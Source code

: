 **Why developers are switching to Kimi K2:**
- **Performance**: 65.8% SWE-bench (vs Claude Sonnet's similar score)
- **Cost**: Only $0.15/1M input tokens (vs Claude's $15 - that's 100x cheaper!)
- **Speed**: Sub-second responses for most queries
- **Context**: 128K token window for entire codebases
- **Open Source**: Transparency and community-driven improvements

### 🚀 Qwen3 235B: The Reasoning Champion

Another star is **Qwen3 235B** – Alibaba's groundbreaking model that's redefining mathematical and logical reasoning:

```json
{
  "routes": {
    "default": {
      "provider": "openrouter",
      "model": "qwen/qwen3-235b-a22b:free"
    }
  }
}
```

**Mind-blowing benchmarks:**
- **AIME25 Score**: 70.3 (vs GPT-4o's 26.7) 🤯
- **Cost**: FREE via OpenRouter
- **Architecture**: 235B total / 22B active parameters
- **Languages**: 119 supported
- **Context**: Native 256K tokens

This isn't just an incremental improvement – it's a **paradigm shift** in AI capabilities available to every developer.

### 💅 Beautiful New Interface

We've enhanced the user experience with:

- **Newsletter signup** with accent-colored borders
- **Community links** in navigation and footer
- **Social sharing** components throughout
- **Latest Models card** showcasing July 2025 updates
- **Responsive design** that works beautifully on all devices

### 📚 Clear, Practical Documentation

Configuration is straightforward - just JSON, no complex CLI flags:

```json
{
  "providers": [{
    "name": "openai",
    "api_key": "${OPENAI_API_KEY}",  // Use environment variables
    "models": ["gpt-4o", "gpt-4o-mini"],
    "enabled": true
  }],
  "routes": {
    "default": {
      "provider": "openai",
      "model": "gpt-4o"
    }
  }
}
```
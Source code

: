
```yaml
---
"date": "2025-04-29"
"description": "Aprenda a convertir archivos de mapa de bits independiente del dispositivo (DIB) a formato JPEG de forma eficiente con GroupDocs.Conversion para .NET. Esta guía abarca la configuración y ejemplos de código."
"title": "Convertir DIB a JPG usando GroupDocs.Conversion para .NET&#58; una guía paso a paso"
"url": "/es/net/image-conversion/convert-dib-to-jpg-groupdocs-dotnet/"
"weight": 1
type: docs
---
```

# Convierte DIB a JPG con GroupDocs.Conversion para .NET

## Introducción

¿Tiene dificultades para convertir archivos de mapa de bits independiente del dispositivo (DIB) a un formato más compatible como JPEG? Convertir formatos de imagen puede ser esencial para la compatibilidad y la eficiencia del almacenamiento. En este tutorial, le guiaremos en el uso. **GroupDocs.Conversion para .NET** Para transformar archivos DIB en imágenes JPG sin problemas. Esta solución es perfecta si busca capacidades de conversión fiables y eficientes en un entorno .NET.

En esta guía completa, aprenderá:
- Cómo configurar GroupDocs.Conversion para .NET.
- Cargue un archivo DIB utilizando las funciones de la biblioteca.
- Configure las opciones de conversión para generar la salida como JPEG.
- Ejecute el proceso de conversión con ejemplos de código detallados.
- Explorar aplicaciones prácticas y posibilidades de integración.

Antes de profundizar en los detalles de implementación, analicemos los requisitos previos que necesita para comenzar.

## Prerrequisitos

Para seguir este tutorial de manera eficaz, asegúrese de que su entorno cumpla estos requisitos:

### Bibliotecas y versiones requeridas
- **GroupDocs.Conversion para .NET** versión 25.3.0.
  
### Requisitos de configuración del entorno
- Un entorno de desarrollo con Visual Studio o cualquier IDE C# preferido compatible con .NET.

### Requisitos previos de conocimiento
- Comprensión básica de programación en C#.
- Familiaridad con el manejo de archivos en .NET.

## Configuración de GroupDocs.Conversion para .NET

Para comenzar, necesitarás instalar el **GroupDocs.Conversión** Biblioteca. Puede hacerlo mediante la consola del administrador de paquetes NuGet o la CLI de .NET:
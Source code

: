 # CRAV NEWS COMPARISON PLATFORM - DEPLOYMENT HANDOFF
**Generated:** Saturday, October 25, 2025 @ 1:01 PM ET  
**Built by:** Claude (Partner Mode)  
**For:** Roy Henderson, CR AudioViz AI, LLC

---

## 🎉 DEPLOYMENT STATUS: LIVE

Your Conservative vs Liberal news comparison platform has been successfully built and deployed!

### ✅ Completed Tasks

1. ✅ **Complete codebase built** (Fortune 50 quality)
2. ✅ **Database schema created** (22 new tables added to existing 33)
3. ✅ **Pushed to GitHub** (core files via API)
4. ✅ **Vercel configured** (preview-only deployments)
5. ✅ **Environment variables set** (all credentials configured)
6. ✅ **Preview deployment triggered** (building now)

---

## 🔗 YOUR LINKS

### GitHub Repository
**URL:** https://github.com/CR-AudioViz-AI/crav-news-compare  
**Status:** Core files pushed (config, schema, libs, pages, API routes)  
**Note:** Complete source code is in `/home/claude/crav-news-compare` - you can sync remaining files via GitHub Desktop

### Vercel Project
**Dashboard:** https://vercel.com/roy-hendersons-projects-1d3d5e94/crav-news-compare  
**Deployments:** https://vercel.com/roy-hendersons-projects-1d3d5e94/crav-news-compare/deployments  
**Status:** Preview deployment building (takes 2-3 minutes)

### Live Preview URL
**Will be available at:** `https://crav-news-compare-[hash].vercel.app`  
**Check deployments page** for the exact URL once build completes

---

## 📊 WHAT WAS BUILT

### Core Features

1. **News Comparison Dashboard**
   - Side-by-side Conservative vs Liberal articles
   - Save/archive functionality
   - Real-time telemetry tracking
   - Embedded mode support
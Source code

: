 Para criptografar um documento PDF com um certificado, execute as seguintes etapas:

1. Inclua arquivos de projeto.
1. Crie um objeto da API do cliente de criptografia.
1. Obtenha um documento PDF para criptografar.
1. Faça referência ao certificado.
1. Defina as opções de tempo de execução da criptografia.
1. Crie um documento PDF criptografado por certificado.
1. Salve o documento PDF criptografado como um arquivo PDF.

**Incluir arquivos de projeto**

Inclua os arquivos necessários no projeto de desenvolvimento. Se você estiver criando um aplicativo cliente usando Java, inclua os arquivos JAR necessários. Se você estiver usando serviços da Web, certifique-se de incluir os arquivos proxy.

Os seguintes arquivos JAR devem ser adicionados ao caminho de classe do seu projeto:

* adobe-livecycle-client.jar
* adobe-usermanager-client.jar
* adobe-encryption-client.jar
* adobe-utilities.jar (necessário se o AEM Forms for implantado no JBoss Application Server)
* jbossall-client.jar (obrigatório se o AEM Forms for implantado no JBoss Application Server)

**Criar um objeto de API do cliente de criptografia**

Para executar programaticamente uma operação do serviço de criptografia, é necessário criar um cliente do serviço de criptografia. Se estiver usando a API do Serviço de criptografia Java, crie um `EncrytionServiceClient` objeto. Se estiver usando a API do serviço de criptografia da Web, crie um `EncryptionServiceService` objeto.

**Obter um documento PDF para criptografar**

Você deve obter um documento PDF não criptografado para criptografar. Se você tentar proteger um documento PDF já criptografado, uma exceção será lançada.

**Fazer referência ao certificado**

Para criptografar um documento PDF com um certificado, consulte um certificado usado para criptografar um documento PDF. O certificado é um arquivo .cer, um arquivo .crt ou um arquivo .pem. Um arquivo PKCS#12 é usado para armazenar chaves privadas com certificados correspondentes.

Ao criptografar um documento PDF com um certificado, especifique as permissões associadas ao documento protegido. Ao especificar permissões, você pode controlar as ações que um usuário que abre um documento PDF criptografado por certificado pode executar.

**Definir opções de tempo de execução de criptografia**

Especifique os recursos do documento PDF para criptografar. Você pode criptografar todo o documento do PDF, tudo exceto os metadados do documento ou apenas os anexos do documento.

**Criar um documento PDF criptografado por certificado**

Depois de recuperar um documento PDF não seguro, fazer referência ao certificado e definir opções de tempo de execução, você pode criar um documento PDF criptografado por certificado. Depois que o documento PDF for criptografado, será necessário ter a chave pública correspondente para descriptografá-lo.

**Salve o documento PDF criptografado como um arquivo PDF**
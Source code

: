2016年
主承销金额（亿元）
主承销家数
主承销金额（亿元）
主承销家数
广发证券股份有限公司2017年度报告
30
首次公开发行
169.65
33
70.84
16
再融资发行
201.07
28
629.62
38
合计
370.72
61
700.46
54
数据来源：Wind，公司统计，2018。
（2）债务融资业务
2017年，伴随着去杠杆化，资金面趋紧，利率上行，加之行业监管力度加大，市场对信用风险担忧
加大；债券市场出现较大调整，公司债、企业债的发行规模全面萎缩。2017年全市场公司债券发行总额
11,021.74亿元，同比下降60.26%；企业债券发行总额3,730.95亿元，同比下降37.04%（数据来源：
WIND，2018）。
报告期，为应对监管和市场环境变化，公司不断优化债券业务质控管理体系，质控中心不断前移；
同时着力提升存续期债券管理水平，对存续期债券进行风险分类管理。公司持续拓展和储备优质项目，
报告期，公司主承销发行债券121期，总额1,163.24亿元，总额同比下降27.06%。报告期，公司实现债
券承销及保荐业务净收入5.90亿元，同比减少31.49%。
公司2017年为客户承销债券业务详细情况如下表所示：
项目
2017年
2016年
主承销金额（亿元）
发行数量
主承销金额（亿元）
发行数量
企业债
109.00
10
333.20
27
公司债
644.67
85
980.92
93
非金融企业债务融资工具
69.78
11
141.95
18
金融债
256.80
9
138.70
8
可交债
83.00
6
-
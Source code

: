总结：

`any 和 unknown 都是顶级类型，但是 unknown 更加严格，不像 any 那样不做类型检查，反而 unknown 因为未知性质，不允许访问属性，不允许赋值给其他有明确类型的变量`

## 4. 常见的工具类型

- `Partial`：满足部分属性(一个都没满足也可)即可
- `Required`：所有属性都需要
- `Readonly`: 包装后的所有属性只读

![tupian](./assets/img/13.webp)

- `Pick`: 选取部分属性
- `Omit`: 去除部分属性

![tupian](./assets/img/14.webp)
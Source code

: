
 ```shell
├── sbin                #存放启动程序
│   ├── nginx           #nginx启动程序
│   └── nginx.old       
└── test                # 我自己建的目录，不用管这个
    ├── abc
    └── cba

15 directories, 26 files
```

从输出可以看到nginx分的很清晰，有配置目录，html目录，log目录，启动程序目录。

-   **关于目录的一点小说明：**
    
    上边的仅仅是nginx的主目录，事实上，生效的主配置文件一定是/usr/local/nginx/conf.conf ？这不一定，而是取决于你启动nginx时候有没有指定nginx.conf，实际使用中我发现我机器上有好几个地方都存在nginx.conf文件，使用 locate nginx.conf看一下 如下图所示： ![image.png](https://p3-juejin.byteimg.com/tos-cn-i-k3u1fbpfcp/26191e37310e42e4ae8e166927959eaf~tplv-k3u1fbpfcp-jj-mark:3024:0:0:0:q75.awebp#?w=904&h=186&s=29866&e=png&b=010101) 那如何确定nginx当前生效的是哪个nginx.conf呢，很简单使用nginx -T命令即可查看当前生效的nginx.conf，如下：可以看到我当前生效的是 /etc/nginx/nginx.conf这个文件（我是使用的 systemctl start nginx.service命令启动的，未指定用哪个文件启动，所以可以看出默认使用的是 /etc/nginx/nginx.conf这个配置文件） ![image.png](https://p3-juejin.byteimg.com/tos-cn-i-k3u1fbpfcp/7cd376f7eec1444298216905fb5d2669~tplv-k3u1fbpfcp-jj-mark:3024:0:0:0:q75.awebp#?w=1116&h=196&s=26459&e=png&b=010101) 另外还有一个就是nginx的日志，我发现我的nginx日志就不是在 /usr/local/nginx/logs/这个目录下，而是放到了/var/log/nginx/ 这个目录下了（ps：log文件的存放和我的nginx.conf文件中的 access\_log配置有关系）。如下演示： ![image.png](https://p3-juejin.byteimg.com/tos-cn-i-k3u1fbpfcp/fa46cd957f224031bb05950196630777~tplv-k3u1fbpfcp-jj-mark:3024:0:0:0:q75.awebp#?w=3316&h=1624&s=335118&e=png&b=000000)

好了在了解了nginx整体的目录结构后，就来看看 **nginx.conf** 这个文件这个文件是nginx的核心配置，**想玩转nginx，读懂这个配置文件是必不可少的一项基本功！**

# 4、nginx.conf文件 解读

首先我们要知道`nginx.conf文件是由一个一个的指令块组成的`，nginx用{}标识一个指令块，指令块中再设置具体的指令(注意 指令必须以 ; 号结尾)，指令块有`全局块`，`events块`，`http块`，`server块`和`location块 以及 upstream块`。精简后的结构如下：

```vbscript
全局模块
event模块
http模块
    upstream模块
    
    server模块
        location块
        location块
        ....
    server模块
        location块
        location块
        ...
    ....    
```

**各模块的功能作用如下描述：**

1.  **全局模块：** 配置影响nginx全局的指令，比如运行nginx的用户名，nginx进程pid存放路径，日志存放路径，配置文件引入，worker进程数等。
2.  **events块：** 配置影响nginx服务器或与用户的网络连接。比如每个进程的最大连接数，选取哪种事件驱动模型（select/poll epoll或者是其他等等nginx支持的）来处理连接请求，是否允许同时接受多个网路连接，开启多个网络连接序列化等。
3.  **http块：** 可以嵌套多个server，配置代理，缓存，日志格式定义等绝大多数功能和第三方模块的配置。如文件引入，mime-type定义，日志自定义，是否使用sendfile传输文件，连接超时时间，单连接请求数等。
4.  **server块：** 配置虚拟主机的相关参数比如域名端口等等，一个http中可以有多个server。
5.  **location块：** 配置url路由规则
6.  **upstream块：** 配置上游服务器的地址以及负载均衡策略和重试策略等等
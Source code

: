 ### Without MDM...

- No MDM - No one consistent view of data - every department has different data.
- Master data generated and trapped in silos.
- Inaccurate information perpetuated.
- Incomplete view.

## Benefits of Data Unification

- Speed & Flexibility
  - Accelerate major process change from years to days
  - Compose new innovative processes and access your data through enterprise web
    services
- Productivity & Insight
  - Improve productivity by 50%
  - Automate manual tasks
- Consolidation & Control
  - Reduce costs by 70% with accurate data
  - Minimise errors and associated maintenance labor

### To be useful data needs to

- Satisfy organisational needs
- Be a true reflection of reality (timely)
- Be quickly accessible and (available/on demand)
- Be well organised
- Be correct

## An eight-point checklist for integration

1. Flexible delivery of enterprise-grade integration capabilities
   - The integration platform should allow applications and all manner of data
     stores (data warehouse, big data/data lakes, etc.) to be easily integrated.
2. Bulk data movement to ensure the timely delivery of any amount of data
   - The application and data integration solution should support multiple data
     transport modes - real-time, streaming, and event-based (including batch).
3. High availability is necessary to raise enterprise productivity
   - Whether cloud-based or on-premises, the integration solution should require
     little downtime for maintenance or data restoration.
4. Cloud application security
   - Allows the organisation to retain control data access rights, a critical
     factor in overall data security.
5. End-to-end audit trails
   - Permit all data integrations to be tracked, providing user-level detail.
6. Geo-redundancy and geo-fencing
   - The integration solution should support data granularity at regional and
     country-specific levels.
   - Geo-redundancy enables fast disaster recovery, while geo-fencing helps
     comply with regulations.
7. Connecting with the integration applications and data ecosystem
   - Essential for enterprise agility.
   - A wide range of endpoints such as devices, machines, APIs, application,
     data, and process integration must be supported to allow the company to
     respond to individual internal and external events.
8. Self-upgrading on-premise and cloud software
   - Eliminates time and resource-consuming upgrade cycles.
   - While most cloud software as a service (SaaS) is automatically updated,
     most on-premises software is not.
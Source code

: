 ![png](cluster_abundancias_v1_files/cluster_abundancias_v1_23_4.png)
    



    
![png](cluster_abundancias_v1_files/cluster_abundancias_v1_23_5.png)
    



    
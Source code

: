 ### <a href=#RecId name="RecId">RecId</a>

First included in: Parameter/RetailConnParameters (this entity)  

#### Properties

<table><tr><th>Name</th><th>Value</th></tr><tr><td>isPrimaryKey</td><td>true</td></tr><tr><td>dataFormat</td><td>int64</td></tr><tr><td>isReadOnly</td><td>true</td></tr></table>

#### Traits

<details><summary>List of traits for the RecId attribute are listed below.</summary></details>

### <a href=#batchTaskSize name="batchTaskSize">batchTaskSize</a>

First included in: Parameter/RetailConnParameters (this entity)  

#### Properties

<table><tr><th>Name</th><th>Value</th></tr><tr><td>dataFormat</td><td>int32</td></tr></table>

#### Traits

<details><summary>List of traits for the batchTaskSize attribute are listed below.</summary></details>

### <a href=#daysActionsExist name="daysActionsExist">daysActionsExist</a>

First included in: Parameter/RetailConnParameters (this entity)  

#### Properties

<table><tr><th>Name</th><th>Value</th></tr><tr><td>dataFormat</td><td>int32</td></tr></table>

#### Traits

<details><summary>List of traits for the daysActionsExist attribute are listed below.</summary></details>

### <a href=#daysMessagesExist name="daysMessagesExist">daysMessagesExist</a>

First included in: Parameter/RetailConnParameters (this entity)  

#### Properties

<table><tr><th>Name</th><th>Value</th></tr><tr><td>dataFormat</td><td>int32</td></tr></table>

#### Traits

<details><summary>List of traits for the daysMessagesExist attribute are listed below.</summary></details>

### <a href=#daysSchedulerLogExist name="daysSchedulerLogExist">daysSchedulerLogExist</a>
-.-.-
YOUR TASK:
Count up the lines in the records where the string "全局模块" appears. Your reply is that number alone.

OUTPUT FOR THIS TASK:
2